» **INSTRUCTIONS FOR THE TASK**
Leave the pictures out. Return the rest of the listing below exactly.

» **RECORDED DATA**
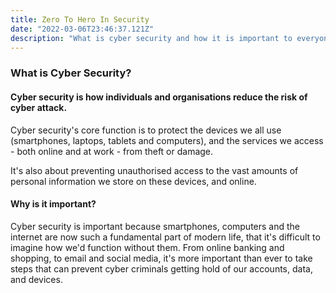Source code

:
 ```yaml
---
title: Zero To Hero In Security
date: "2022-03-06T23:46:37.121Z"
description: "What is cyber security and how it is important to everyone"
---
```


### What is Cyber Security?

#### Cyber security is how individuals and organisations reduce the risk of cyber attack.

Cyber security's core function is to protect the devices we all use (smartphones, laptops, tablets and computers), and the services we access - both online and at work - from theft or damage.

It's also about preventing unauthorised access to the vast amounts of personal information we store on these devices, and online.

#### Why is it important?
Cyber security is important because smartphones, computers and the internet are now such a fundamental part of modern life, that it's difficult to imagine how we'd function without them. From online banking and shopping, to email and social media, it's more important than ever to take steps that can prevent cyber criminals getting hold of our accounts, data, and devices.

» **EXERCISE OUTPUT**
Source code

:
 ```yaml
---
title: Zero To Hero In Security
date: "2022-03-06T23:46:37.121Z"
description: "What is cyber security and how it is important to everyone"
---
```


### What is Cyber Security?

#### Cyber security is how individuals and organisations reduce the risk of cyber attack.

Cyber security's core function is to protect the devices we all use (smartphones, laptops, tablets and computers), and the services we access - both online and at work - from theft or damage.

It's also about preventing unauthorised access to the vast amounts of personal information we store on these devices, and online.

#### Why is it important?
Cyber security is important because smartphones, computers and the internet are now such a fundamental part of modern life, that it's difficult to imagine how we'd function without them. From online banking and shopping, to email and social media, it's more important than ever to take steps that can prevent cyber criminals getting hold of our accounts, data, and devices.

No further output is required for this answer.